Alors que la famille algérienne du football est en pleine ébullition à la suite de la publication sur les réseaux sociaux d’une bande audio où il est question de matchs à arranger, les condamnations sont allées crescendo avec comme point d’orgue, l’intervention du Ministre de la Jeunesse et des Sports, Sid Ali Khaldi, sur les ondes de la Chaîne III. Ce dernier n’a pas hésité à évoquer une question de « salubrité publique » pour rappeler la gravité de la situation et sans doute l’ampleur de la tâche. Avec cette intervention et celle de la Fédération algérienne de football qui a immédiatement réagi et condamné cette affaire avant de saisir ses organes compétents, avec la suspension à « titre conservatoire » du président de l’Entente Fahd Halfaïa par la Ligue de Football Professionnel (LFP), on peut aisément penser que l’affaire n’est qu’à ses débuts.

Elle devrait prendre une tournure sans précèdent à en croire le MJS, Sid Ali Khaldi, qui promet que «la loi sera appliquée dans toute sa rigueur ». Un engagement en droite ligne avec les dernières décisions du gouvernement et les promesses du Président Abdelmadjid Tebboune.
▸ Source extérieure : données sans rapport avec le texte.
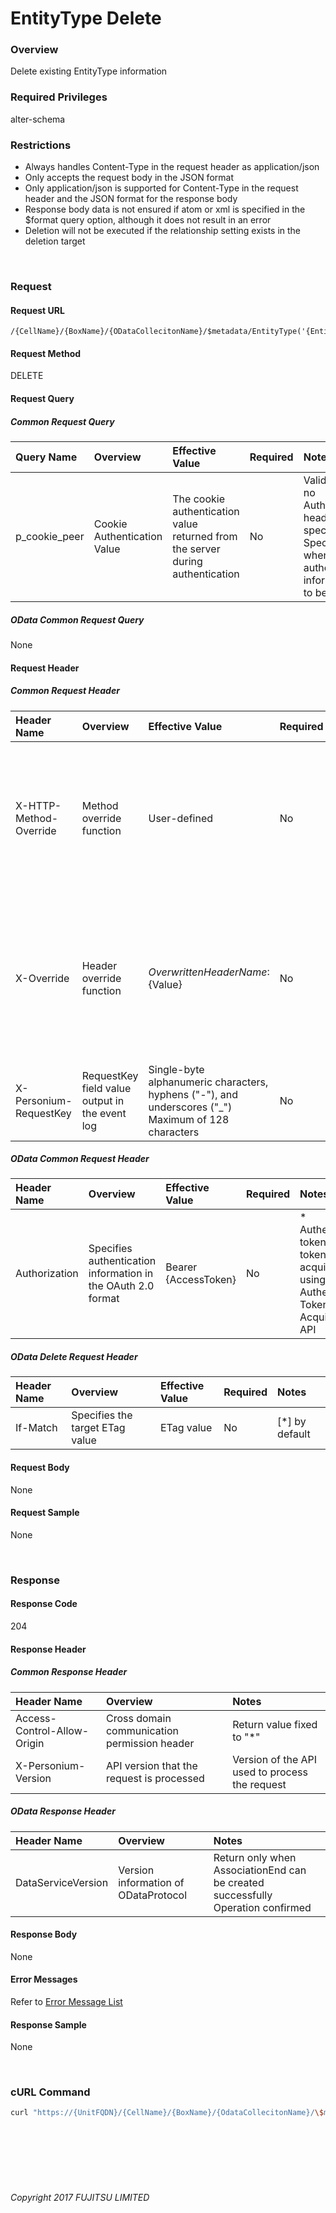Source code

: # EntityType Delete

### Overview

Delete existing EntityType information

### Required Privileges

alter-schema

### Restrictions

* Always handles Content-Type in the request header as application/json
* Only accepts the request body in the JSON format
* Only application/json is supported for Content-Type in the request header and the JSON format for the response body
* Response body data is not ensured if atom or xml is specified in the $format query option, although it does not result in an error
* Deletion will not be executed if the relationship setting exists in the deletion target

<br>

### Request

#### Request URL

```
/{CellName}/{BoxName}/{ODataCollecitonName}/$metadata/EntityType('{EntityTypeName}')
```

#### Request Method

DELETE

#### Request Query

##### Common Request Query

| Query Name<br>    | Overview<br>                    | Effective Value<br>                                                                | Required<br> | Notes<br>                                                                                                                |
|:-- |:-- |:-- |:-- |:-- |
| p_cookie_peer<br> | Cookie Authentication Value<br> | The cookie authentication value returned from the server during authentication<br> | No<br>       | Valid only if no Authorization header specified<br>Specify this when cookie authentication information is to be used<br> |

##### OData Common Request Query

None

#### Request Header

##### Common Request Header

| Header Name<br>            | Overview<br>                                       | Effective Value<br>                                                                                        | Required<br> | Notes<br>                                                                                                                    |
|:-- |:-- |:-- |:-- |:-- |
| X-HTTP-Method-Override<br> | Method override function<br>                       | User-defined<br>                                                                                           | No<br>       | Specifying this value in a request with the POST method indicates that the specified value is used as the method<br>         |
| X-Override<br>             | Header override function<br>                       | ${OverwrittenHeaderName}:${Value}<br>                                                                      | No<br>       | The normal HTTP header value is overwritten. Specify multiple X-Override headers for the overwriting of multiple headers<br> |
| X-Personium-RequestKey<br> | RequestKey field value output in the event log<br> | Single-byte alphanumeric characters, hyphens ("-"), and underscores ("_")<br>Maximum of 128 characters<br> | No<br>       | Supported in V 1.1.7 and later<br>                                                                                           |

##### OData Common Request Header

| Header Name<br>   | Overview<br>                                                     | Effective Value<br>      | Required<br> | Notes<br>                                                                                          |
|:-- |:-- |:-- |:-- |:-- |
| Authorization<br> | Specifies authentication information in the OAuth 2.0 format<br> | Bearer {AccessToken}<br> | No<br>       | * Authentication tokens are the tokens acquired using the Authentication Token Acquisition API<br> |

##### OData Delete Request Header

| Header Name<br> | Overview<br>                        | Effective Value<br> | Required<br> | Notes<br>          |
|:-- |:-- |:-- |:-- |:-- |
| If-Match<br>    | Specifies the target ETag value<br> | ETag value<br>      | No<br>       | [*] by default<br> |

#### Request Body

None

#### Request Sample

None

<br>

### Response

#### Response Code

204

#### Response Header

##### Common Response Header

| Header Name<br>                 | Overview<br>                                     | Notes<br>                                          |
|:-- |:-- |:-- |
| Access-Control-Allow-Origin<br> | Cross domain communication permission header<br> | Return value fixed to "*"<br>                      |
| X-Personium-Version<br>         | API version that the request is processed<br>    | Version of the API used to process the request<br> |

##### OData Response Header

| Header Name<br>        | Overview<br>                             | Notes<br>                                                                              |
|:-- |:-- |:-- |
| DataServiceVersion<br> | Version information of ODataProtocol<br> | Return only when AssociationEnd can be created successfully<br>Operation confirmed<br> |

#### Response Body

None

#### Error Messages

Refer to [Error Message List](004_Error_Messages.html)

#### Response Sample

None

<br>

### cURL Command

```sh
curl "https://{UnitFQDN}/{CellName}/{BoxName}/{OdataCollecitonName}/\$metadata/EntityType('{EntityTypeName}')" -X DELETE -i -H 'Authorization: Bearer {AccessToken}' -H 'Accept: application/json'
```

<br><br><br><br><br>

###### Copyright 2017 FUJITSU LIMITED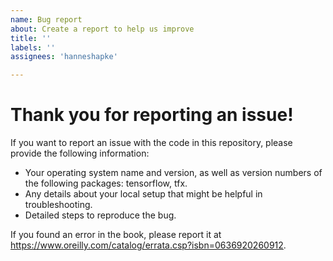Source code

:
 ```yaml
---
name: Bug report
about: Create a report to help us improve
title: ''
labels: ''
assignees: 'hanneshapke'

---
```


# Thank you for reporting an issue!

If you want to report an issue with the code in this repository,
please provide the following information:

* Your operating system name and version, as well as version numbers of the following packages: tensorflow, tfx.
* Any details about your local setup that might be helpful in troubleshooting.
* Detailed steps to reproduce the bug.

If you found an error in the book, please report it at 
https://www.oreilly.com/catalog/errata.csp?isbn=0636920260912.

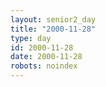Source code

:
 ```yaml
---
layout: senior2_day
title: "2000-11-28"
type: day
id: 2000-11-28
date: 2000-11-28
robots: noindex
---
```


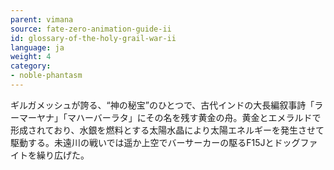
 ```yaml
---
parent: vimana
source: fate-zero-animation-guide-ii
id: glossary-of-the-holy-grail-war-ii
language: ja
weight: 4
category:
- noble-phantasm
---
```


ギルガメッシュが誇る、“神の秘宝”のひとつで、古代インドの大長編叙事詩「ラーマーヤナ」「マハーバーラタ」にその名を残す黄金の舟。黄金とエメラルドで形成されており、水銀を燃料とする太陽水晶により太陽エネルギーを発生させて駆動する。未遠川の戦いでは遥か上空でバーサーカーの駆るF15Jとドッグファイトを繰り広げた。
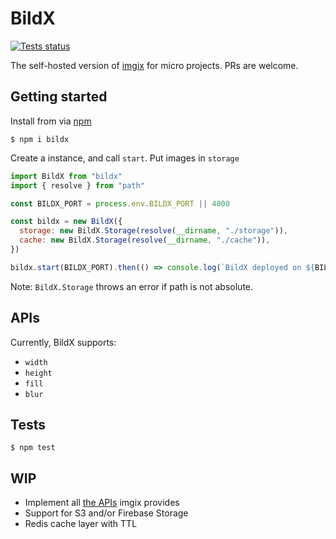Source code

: # BildX

[![Tests status](https://github.com/adamazad/bildx/workflows/Tests/badge.svg)](https://github.com/adamazad/bildx/actions)

The self-hosted version of [imgix](https://imgix.com/) for micro projects. PRs are welcome.

## Getting started

Install from via [npm](https://npmjs.com/package/bildx)

```
$ npm i bildx
```

Create a instance, and call `start`. Put images in `storage`

```javascript
import BildX from "bildx"
import { resolve } from "path"

const BILDX_PORT = process.env.BILDX_PORT || 4000

const bildx = new BildX({
  storage: new BildX.Storage(resolve(__dirname, "./storage")),
  cache: new BildX.Storage(resolve(__dirname, "./cache")),
})

bildx.start(BILDX_PORT).then(() => console.log(`BildX deployed on ${BILDX_PORT}`)
```

Note: `BildX.Storage` throws an error if path is not absolute.

## APIs

Currently, BildX supports:

- `width`
- `height`
- `fill`
- `blur`

## Tests

```
$ npm test
```

## WIP

- Implement all [the APIs](https://docs.imgix.com/apis/url) imgix provides
- Support for S3 and/or Firebase Storage
- Redis cache layer with TTL
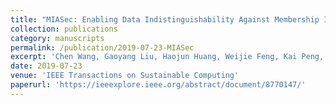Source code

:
 ```yaml
---
title: "MIASec: Enabling Data Indistinguishability Against Membership Inference Attacks in MLaaS"
collection: publications
category: manuscripts
permalink: /publication/2019-07-23-MIASec
excerpt: 'Chen Wang, Gaoyang Liu, Haojun Huang, Weijie Feng, Kai Peng, Lizhe Wang'
date: 2019-07-23
venue: 'IEEE Transactions on Sustainable Computing'
paperurl: 'https://ieeexplore.ieee.org/abstract/document/8770147/'
---
```


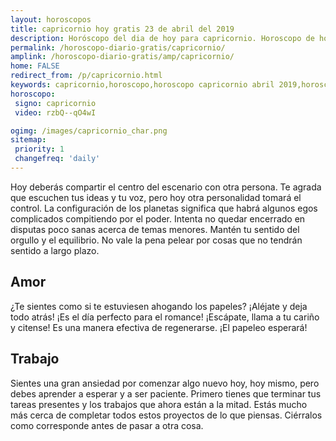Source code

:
 ```yaml
---
layout: horoscopos
title: capricornio hoy gratis 23 de abril del 2019 
description: Horóscopo del dia de hoy para capricornio. Horoscopo de hoy 23 de abril del 2019. Las predicciones de amor, trabajo, vida personal gratis.
permalink: /horoscopo-diario-gratis/capricornio/
amplink: /horoscopo-diario-gratis/amp/capricornio/
home: FALSE
redirect_from: /p/capricornio.html
keywords: capricornio,horoscopo,horoscopo capricornio abril 2019,horoscopo capricornio hoy,tarot capricornio abril 2019,horoscopo capricornio,tarot capricornio hoy,horoscopo de hoy,horoscopo diario,tarot del amor,horoscopo de hoy capricornio,horoscopo diario del tarot, Horoscopo de hoy capricornio 23 de abril del 2019,horóscopo del día
horoscopo:
 signo: capricornio
 video: rzbQ--qO4wI

ogimg: /images/capricornio_char.png
sitemap:
 priority: 1
 changefreq: 'daily'
---
```



Hoy deberás compartir el centro del escenario con otra persona. Te agrada que escuchen tus ideas y tu voz, pero hoy otra personalidad tomará el control. La configuración de los planetas significa que habrá algunos egos complicados compitiendo por el poder. Intenta no quedar encerrado en disputas poco sanas acerca de temas menores. Mantén tu sentido del orgullo y el equilibrio. No vale la pena pelear por cosas que no tendrán sentido a largo plazo.

## Amor

¿Te sientes como si te estuviesen ahogando los papeles? ¡Aléjate y deja todo atrás! ¡Es el día perfecto para el romance! ¡Escápate, llama a tu cariño y citense! Es una manera efectiva de regenerarse. ¡El papeleo esperará!

## Trabajo

Sientes una gran ansiedad por comenzar algo nuevo hoy, hoy mismo, pero debes aprender a esperar y a ser paciente. Primero tienes que terminar tus tareas presentes y los trabajos que ahora están a la mitad. Estás mucho más cerca de completar todos estos proyectos de lo que piensas. Ciérralos como corresponde antes de pasar a otra cosa.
Reste qu’au moment où l’enquête judiciaire doit éclaircir les rôles des uns et des autres dans cette sombre affaire et bien d’autres, la question reste entière quant au rôle d’un lanceur d’alerte. Un statut que beaucoup de pays ont fini par reconnaître officiellement, afin de protéger les personnes à l’origine de dénonciations qui tombent souvent sous le coup de la loi, mais dont la révélation sert l’intérêt public. La «Halfaïa tape » sera-t-elle à l’origine de la reconnaissance du statut de lanceur d’alerte au moment où des consultations autour du projet de la nouvelle constitution sont lancées ? L’Algérie y gagnerait.